In the early 19th century, Sir John Franklin was considered a national hero for his attempts to find the sea route known as the 'North West Passage'.
His first expedition was overland in co-ordination with a naval expedition commanded by William Edward Parry.
Due to misfortunes and a lack of supplies, the expedition failed, with only 11 of Franklin's 20 men surviving.
Polar Sea expeditions
Franklin's harrowing account was published by John Murray as 'Narrative of a Journey to the Shores of the Polar Sea, in the Years 1819, 20, 21, and 22' (1823). It was hugely popular.
In addition to the usual business records and correspondence, the John Murray Archive also contains Franklin's notebook written at Fort Enterprize in 1821.
Franklin's next expedition produced 'Narrative of a Second Expedition to the Shores of the Polar Sea, 1825, 1826, and 1827' (1828).
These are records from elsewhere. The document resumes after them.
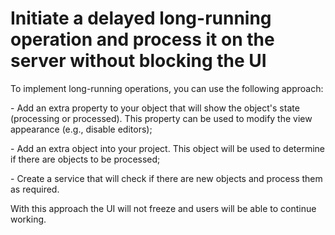 # Initiate a delayed long-running operation and process it on the server without blocking the UI


<p>To implement long-running operations, you can use the following approach:</p><p>- Add an extra property to your object that will show the object's state (processing or processed). This property can be used to modify the view appearance (e.g., disable editors);</p><p>- Add an extra object into your project. This object will be used to determine if there are objects to be processed;</p><p>- Create a service that will check if there are new objects and process them as required.</p><p>With this approach the UI will not freeze and users will be able to continue working.</p>

<br/>


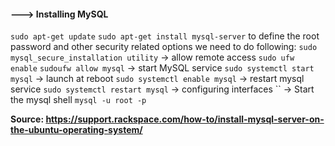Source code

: #### ---> Installing MySQL
`sudo apt-get update`
`sudo apt-get install mysql-server`
to define the root password and other security related options we need to do following:
`sudo mysql_secure_installation utility`
-> allow remote access
`sudo ufw enable`
`sudoufw allow mysql`
-> start MySQL service
`sudo systemctl start mysql`
-> launch at reboot
`sudo systemctl enable mysql`
-> restart mysql service
`sudo systemctl restart mysql`
-> configuring interfaces
``
-> Start the mysql shell
`mysql -u root -p`

**Source: https://support.rackspace.com/how-to/install-mysql-server-on-the-ubuntu-operating-system/**
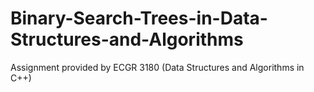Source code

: # Binary-Search-Trees-in-Data-Structures-and-Algorithms
Assignment provided by ECGR 3180 (Data Structures and Algorithms in C++)
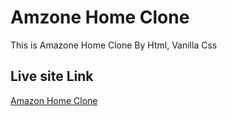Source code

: 
# Amzone Home Clone

This is Amazone Home Clone By Html, Vanilla Css

## Live site Link

[Amazon Home Clone](https://amazon-clone-5ojd1a66v-jahid-hasans-projects-cd8af4f7.vercel.app)
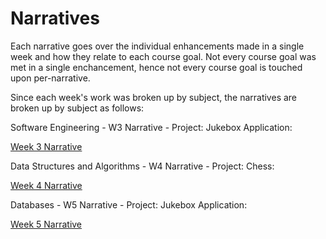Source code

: # Narratives

Each narrative goes over the individual enhancements made in a single week and how they relate to each course goal. Not every course goal was met in a single enchancement, hence not every course goal is touched upon per-narrative. 

Since each week's work was broken up by subject, the narratives are broken up by subject as follows:

Software Engineering - W3 Narrative - Project: Jukebox Application:

<a href="https://mhocsnhu.github.io/narratives/HockingW3Nar.docx"> Week 3 Narrative</a>

Data Structures and Algorithms - W4 Narrative - Project: Chess:

<a href="https://mhocsnhu.github.io/narratives/HockingW4Nar.docx"> Week 4 Narrative</a>

Databases - W5 Narrative - Project: Jukebox Application:

<a href="https://mhocsnhu.github.io/narratives/HockingW5Nar.docx"> Week 5 Narrative</a>
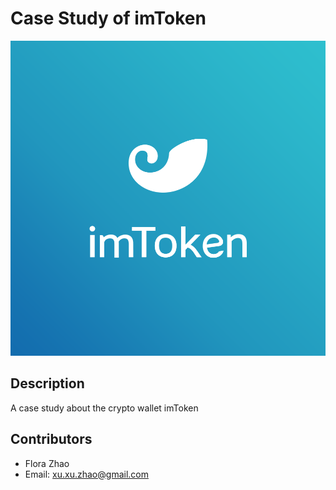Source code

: # Case Study of imToken
![imtoken-logo-vector](imtoken-logo-vector.png)

## Description
A case study about the crypto wallet imToken

## Contributors
* Flora Zhao
* Email: xu.xu.zhao@gmail.com
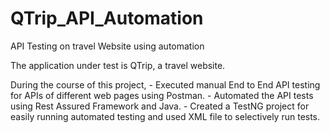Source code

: # QTrip_API_Automation


API Testing on travel Website using automation

The application under test is QTrip, a travel website. 

During the course of this project,
     - Executed manual End to End API testing for APIs of different web pages using Postman.
     - Automated the API tests using Rest Assured Framework and Java.
     - Created a TestNG project for easily running automated testing and used XML file to selectively run tests.
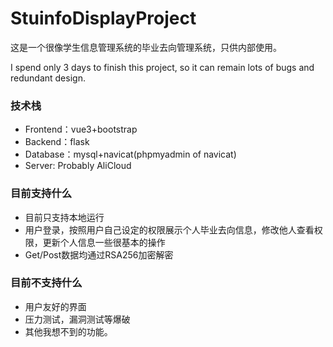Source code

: # StuinfoDisplayProject

这是一个很像学生信息管理系统的毕业去向管理系统，只供内部使用。

I spend only 3 days to finish this project, so it can remain lots of bugs and redundant design.

### 技术栈

- Frontend：vue3+bootstrap
- Backend：flask
- Database：mysql+navicat(phpmyadmin of navicat)
- Server: Probably AliCloud

### 目前支持什么

- 目前只支持本地运行
- 用户登录，按照用户自己设定的权限展示个人毕业去向信息，修改他人查看权限，更新个人信息一些很基本的操作
- Get/Post数据均通过RSA256加密解密

### 目前不支持什么

- 用户友好的界面
- 压力测试，漏洞测试等爆破
- 其他我想不到的功能。
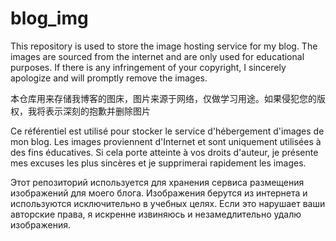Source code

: # blog_img
This repository is used to store the image hosting service for my blog. The images are sourced from the internet and are only used for educational purposes. If there is any infringement of your copyright, I sincerely apologize and will promptly remove the images.

本仓库用来存储我博客的图床，图片来源于网络，仅做学习用途。如果侵犯您的版权，我将表示深刻的抱歉并删除图片

Ce référentiel est utilisé pour stocker le service d'hébergement d'images de mon blog. Les images proviennent d'Internet et sont uniquement utilisées à des fins éducatives. Si cela porte atteinte à vos droits d'auteur, je présente mes excuses les plus sincères et je supprimerai rapidement les images.

Этот репозиторий используется для хранения сервиса размещения изображений для моего блога. Изображения берутся из интернета и используются исключительно в учебных целях. Если это нарушает ваши авторские права, я искренне извиняюсь и незамедлительно удалю изображения.


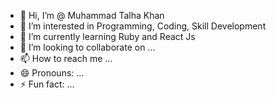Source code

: - 👋 Hi, I’m @ Muhammad Talha Khan
- 👀 I’m interested in Programming, Coding, Skill Development 
- 🌱 I’m currently learning Ruby and React Js
- 💞️ I’m looking to collaborate on ...
- 📫 How to reach me ...
- 😄 Pronouns: ...
- ⚡ Fun fact: ...

<!---
m-talha-khan/m-talha-khan is a ✨ special ✨ repository because its `README.md` (this file) appears on your GitHub profile.
You can click the Preview link to take a look at your changes.
--->
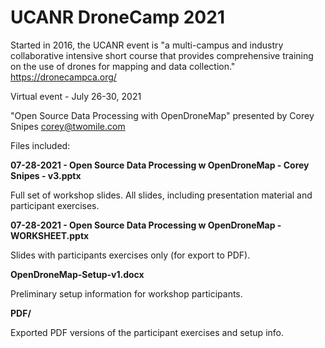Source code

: # UCANR DroneCamp 2021

Started in 2016, the UCANR event is "a multi-campus and industry collaborative intensive short course that provides comprehensive training on the use of drones for mapping and data collection." https://dronecampca.org/ 

Virtual event - July 26-30, 2021

"Open Source Data Processing with OpenDroneMap" presented by Corey Snipes <corey@twomile.com>

Files included:

**07-28-2021 - Open Source Data Processing w OpenDroneMap - Corey Snipes - v3.pptx**

Full set of workshop slides. All slides, including presentation material and participant exercises.

**07-28-2021 - Open Source Data Processing w OpenDroneMap - WORKSHEET.pptx**

Slides with participants exercises only (for export to PDF).

**OpenDroneMap-Setup-v1.docx**

Preliminary setup information for workshop participants.

**PDF/**

Exported PDF versions of the participant exercises and setup info.
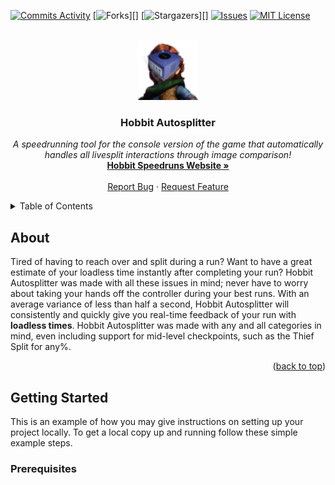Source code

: [![Commits Activity][commits-shield]][commits-url]
[![Forks][forks-shield]][]
[![Stargazers][stars-shield]][]
[![Issues][issues-shield]][issues-url]
[![MIT License][license-shield]][license-url]



<!-- PROJECT LOGO -->
<br />
<div align="center">
  <a href="https://github.com/Shockster218/Hobbit-Autosplitter">
    <img src="img/cubeit.png" alt="Logo" width="96" height="96">
  </a>

<h3 align="center">Hobbit Autosplitter</h3>

  <p align="center">
    <i>A speedrunning tool for the console version of the game that automatically handles all livesplit interactions through image comparison!</i>
    <br />
    <a href="https://hobbitspeedruns.com/"><strong>Hobbit Speedruns Website »</strong></a>
    <br />
    <br />
    <a href="https://github.com/Shockster218/Hobbit-Autosplitter/issues">Report Bug</a>
    ·
    <a href="https://github.com/Shockster218/Hobbit-Autosplitter/issues">Request Feature</a>
  </p>
</div>



<!-- TABLE OF CONTENTS -->
<details>
  <summary>Table of Contents</summary>
  <ol>
    <li><a href="#about">Why should I use Hobbit Autosplitter?</a></li>
    <li>
      <a href="#getting-started">Getting Started</a>
      <ul>
        <li><a href="#prerequisites">Things you'll need first</a></li>
        <li><a href="#installation">Installation</a></li>
        <li><a href="#usage">How do I use it?</a></li>
        <li><a href="#things-to-remember">A few things to keep in mind</a></li>
      </ul>
    </li>
    <li><a href="#known-issues">Known Issues</a></li>
    <li><a href="#contact">Contact me!</a></li>
  </ol>
</details>

## About
Tired of having to reach over and split during a run? Want to have a great estimate of your loadless time instantly after completing your run? Hobbit Autosplitter was made with all these issues in mind; never
have to worry about taking your hands off the controller during your best runs. With an average variance of less than half a second, Hobbit Autosplitter will consistently and quickly give you real-time feedback
of your run with **loadless times**. Hobbit Autosplitter was made with any and all categories in mind, even including support for mid-level checkpoints, such as the Thief Split for any%.

<p align="right">(<a href="#top">back to top</a>)</p>


## Getting Started

This is an example of how you may give instructions on setting up your project locally.
To get a local copy up and running follow these simple example steps.

### Prerequisites

<!-- MARKDOWN LINKS & IMAGES -->
<!-- https://www.markdownguide.org/basic-syntax/#reference-style-links -->
[commits-shield]: https://img.shields.io/github/commit-activity/m/shockster218/Hobbit-Autosplitter/main?style=for-the-badge
[commits-url]: https://github.com/Shockster218/Hobbit-Autosplitter/commits/main
[forks-shield]: https://img.shields.io/github/forks/Shockster218/Hobbit-Autosplitter?style=for-the-badge
[forks-url]: https://github.com/Shockster218/Hobbit-Autosplitter/network/members
[stars-shield]: https://img.shields.io/github/stars/Shockster218/Hobbit-Autosplitter?style=for-the-badge
[stars-url]: https://github.com/Shockster218/Hobbit-Autosplitter/stargazers
[issues-shield]: https://img.shields.io/github/issues/Shockster218/Hobbit-Autosplitter?style=for-the-badge
[issues-url]: https://github.com/Shockster218/Hobbit-Autosplitter/issues
[license-shield]: https://img.shields.io/github/license/shockster218/Hobbit-Autosplitter?style=for-the-badge
[license-url]: https://github.com/Shockster218/Hobbit-Autosplitter/blob/main/LICENSE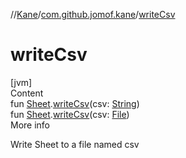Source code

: //[Kane](../index.md)/[com.github.jomof.kane](index.md)/[writeCsv](write-csv.md)



# writeCsv  
[jvm]  
Content  
fun [Sheet](../com.github.jomof.kane.impl.sheet/-sheet/index.md).[writeCsv](write-csv.md)(csv: [String](https://kotlinlang.org/api/latest/jvm/stdlib/kotlin/-string/index.html))  
fun [Sheet](../com.github.jomof.kane.impl.sheet/-sheet/index.md).[writeCsv](write-csv.md)(csv: [File](https://docs.oracle.com/javase/8/docs/api/java/io/File.html))  
More info  


Write Sheet to a file named csv

  



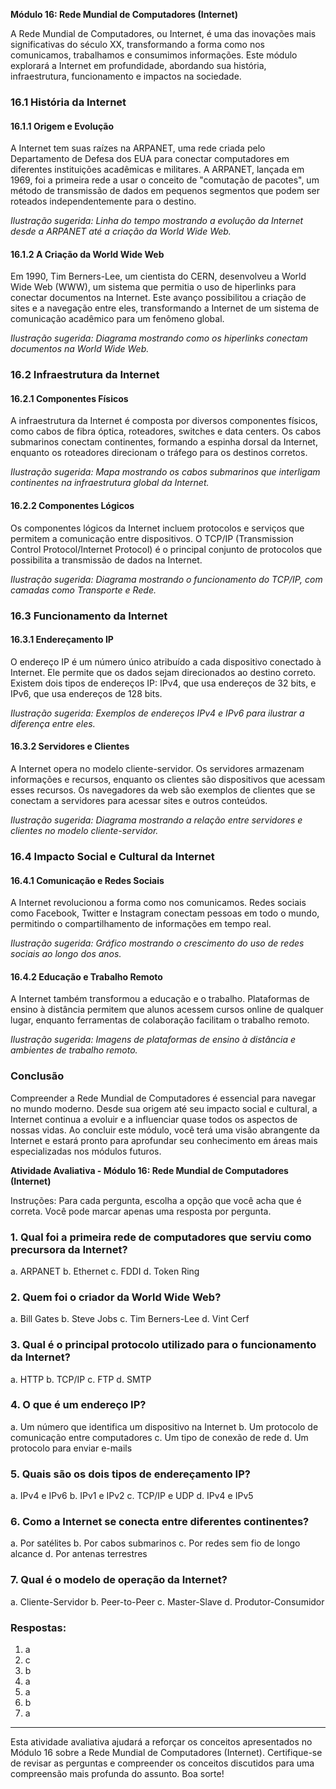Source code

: **Módulo 16: Rede Mundial de Computadores (Internet)**

A Rede Mundial de Computadores, ou Internet, é uma das inovações mais significativas do século XX, transformando a forma como nos comunicamos, trabalhamos e consumimos informações. Este módulo explorará a Internet em profundidade, abordando sua história, infraestrutura, funcionamento e impactos na sociedade.

### 16.1 História da Internet

#### 16.1.1 Origem e Evolução
A Internet tem suas raízes na ARPANET, uma rede criada pelo Departamento de Defesa dos EUA para conectar computadores em diferentes instituições acadêmicas e militares. A ARPANET, lançada em 1969, foi a primeira rede a usar o conceito de "comutação de pacotes", um método de transmissão de dados em pequenos segmentos que podem ser roteados independentemente para o destino.

*Ilustração sugerida: Linha do tempo mostrando a evolução da Internet desde a ARPANET até a criação da World Wide Web.*

#### 16.1.2 A Criação da World Wide Web
Em 1990, Tim Berners-Lee, um cientista do CERN, desenvolveu a World Wide Web (WWW), um sistema que permitia o uso de hiperlinks para conectar documentos na Internet. Este avanço possibilitou a criação de sites e a navegação entre eles, transformando a Internet de um sistema de comunicação acadêmico para um fenômeno global.

*Ilustração sugerida: Diagrama mostrando como os hiperlinks conectam documentos na World Wide Web.*

### 16.2 Infraestrutura da Internet

#### 16.2.1 Componentes Físicos
A infraestrutura da Internet é composta por diversos componentes físicos, como cabos de fibra óptica, roteadores, switches e data centers. Os cabos submarinos conectam continentes, formando a espinha dorsal da Internet, enquanto os roteadores direcionam o tráfego para os destinos corretos.

*Ilustração sugerida: Mapa mostrando os cabos submarinos que interligam continentes na infraestrutura global da Internet.*

#### 16.2.2 Componentes Lógicos
Os componentes lógicos da Internet incluem protocolos e serviços que permitem a comunicação entre dispositivos. O TCP/IP (Transmission Control Protocol/Internet Protocol) é o principal conjunto de protocolos que possibilita a transmissão de dados na Internet.

*Ilustração sugerida: Diagrama mostrando o funcionamento do TCP/IP, com camadas como Transporte e Rede.*

### 16.3 Funcionamento da Internet

#### 16.3.1 Endereçamento IP
O endereço IP é um número único atribuído a cada dispositivo conectado à Internet. Ele permite que os dados sejam direcionados ao destino correto. Existem dois tipos de endereços IP: IPv4, que usa endereços de 32 bits, e IPv6, que usa endereços de 128 bits.

*Ilustração sugerida: Exemplos de endereços IPv4 e IPv6 para ilustrar a diferença entre eles.*

#### 16.3.2 Servidores e Clientes
A Internet opera no modelo cliente-servidor. Os servidores armazenam informações e recursos, enquanto os clientes são dispositivos que acessam esses recursos. Os navegadores da web são exemplos de clientes que se conectam a servidores para acessar sites e outros conteúdos.

*Ilustração sugerida: Diagrama mostrando a relação entre servidores e clientes no modelo cliente-servidor.*

### 16.4 Impacto Social e Cultural da Internet

#### 16.4.1 Comunicação e Redes Sociais
A Internet revolucionou a forma como nos comunicamos. Redes sociais como Facebook, Twitter e Instagram conectam pessoas em todo o mundo, permitindo o compartilhamento de informações em tempo real. 

*Ilustração sugerida: Gráfico mostrando o crescimento do uso de redes sociais ao longo dos anos.*

#### 16.4.2 Educação e Trabalho Remoto
A Internet também transformou a educação e o trabalho. Plataformas de ensino à distância permitem que alunos acessem cursos online de qualquer lugar, enquanto ferramentas de colaboração facilitam o trabalho remoto.

*Ilustração sugerida: Imagens de plataformas de ensino à distância e ambientes de trabalho remoto.*

### Conclusão

Compreender a Rede Mundial de Computadores é essencial para navegar no mundo moderno. Desde sua origem até seu impacto social e cultural, a Internet continua a evoluir e a influenciar quase todos os aspectos de nossas vidas. Ao concluir este módulo, você terá uma visão abrangente da Internet e estará pronto para aprofundar seu conhecimento em áreas mais especializadas nos módulos futuros.

**Atividade Avaliativa - Módulo 16: Rede Mundial de Computadores (Internet)**

Instruções: Para cada pergunta, escolha a opção que você acha que é correta. Você pode marcar apenas uma resposta por pergunta.

### 1. **Qual foi a primeira rede de computadores que serviu como precursora da Internet?**
   a. ARPANET
   b. Ethernet
   c. FDDI
   d. Token Ring

### 2. **Quem foi o criador da World Wide Web?**
   a. Bill Gates
   b. Steve Jobs
   c. Tim Berners-Lee
   d. Vint Cerf

### 3. **Qual é o principal protocolo utilizado para o funcionamento da Internet?**
   a. HTTP
   b. TCP/IP
   c. FTP
   d. SMTP

### 4. **O que é um endereço IP?**
   a. Um número que identifica um dispositivo na Internet
   b. Um protocolo de comunicação entre computadores
   c. Um tipo de conexão de rede
   d. Um protocolo para enviar e-mails

### 5. **Quais são os dois tipos de endereçamento IP?**
   a. IPv4 e IPv6
   b. IPv1 e IPv2
   c. TCP/IP e UDP
   d. IPv4 e IPv5

### 6. **Como a Internet se conecta entre diferentes continentes?**
   a. Por satélites
   b. Por cabos submarinos
   c. Por redes sem fio de longo alcance
   d. Por antenas terrestres

### 7. **Qual é o modelo de operação da Internet?**
   a. Cliente-Servidor
   b. Peer-to-Peer
   c. Master-Slave
   d. Produtor-Consumidor

### Respostas:
1. a
2. c
3. b
4. a
5. a
6. b
7. a

---

Esta atividade avaliativa ajudará a reforçar os conceitos apresentados no Módulo 16 sobre a Rede Mundial de Computadores (Internet). Certifique-se de revisar as perguntas e compreender os conceitos discutidos para uma compreensão mais profunda do assunto. Boa sorte!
He was praised for his successes and received many honours, including a knighthood in 1829.
In 1845 he was invited to lead another Arctic expedition. This ended in complete failure and claimed the lives of the entire party.
Between 1847 and 1859 some 30 expeditions were sent to discover the expedition's fate.
Franklin's wife, Lady Jane Franklin, was a key campaigner in discovering the fate of her husband's party.